(REQUIRED ACTION) From the line that includes "LaTeX este foarte" to the last line of the data, quote each line precisely; both boundary lines belong in the answer.

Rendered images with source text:
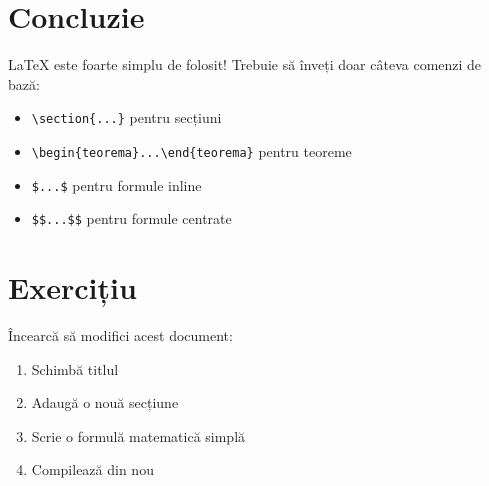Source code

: \documentclass[12pt,a4paper]{article}
\begin{document}
\section{Concluzie}
LaTeX este foarte simplu de folosit! Trebuie să înveți doar câteva comenzi de bază:
\begin{itemize}
\item \texttt{\textbackslash section\{...\}} pentru secțiuni
\item \texttt{\textbackslash begin\{teorema\}...\textbackslash end\{teorema\}} pentru teoreme
\item \texttt{\$...\$} pentru formule inline
\item \texttt{\$\$...\$\$} pentru formule centrate
\end{itemize}

\section{Exercițiu}
Încearcă să modifici acest document:
\begin{enumerate}
\item Schimbă titlul
\item Adaugă o nouă secțiune
\item Scrie o formulă matematică simplă
\item Compilează din nou
\end{enumerate}
\end{document}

(COMPLETED TASK)
LaTeX este foarte simplu de folosit! Trebuie să înveți doar câteva comenzi de bază:
\begin{itemize}
\item \texttt{\textbackslash section\{...\}} pentru secțiuni
\item \texttt{\textbackslash begin\{teorema\}...\textbackslash end\{teorema\}} pentru teoreme
\item \texttt{\$...\$} pentru formule inline
\item \texttt{\$\$...\$\$} pentru formule centrate
\end{itemize}

\section{Exercițiu}
Încearcă să modifici acest document:
\begin{enumerate}
\item Schimbă titlul
\item Adaugă o nouă secțiune
\item Scrie o formulă matematică simplă
\item Compilează din nou
\end{enumerate}
\end{document}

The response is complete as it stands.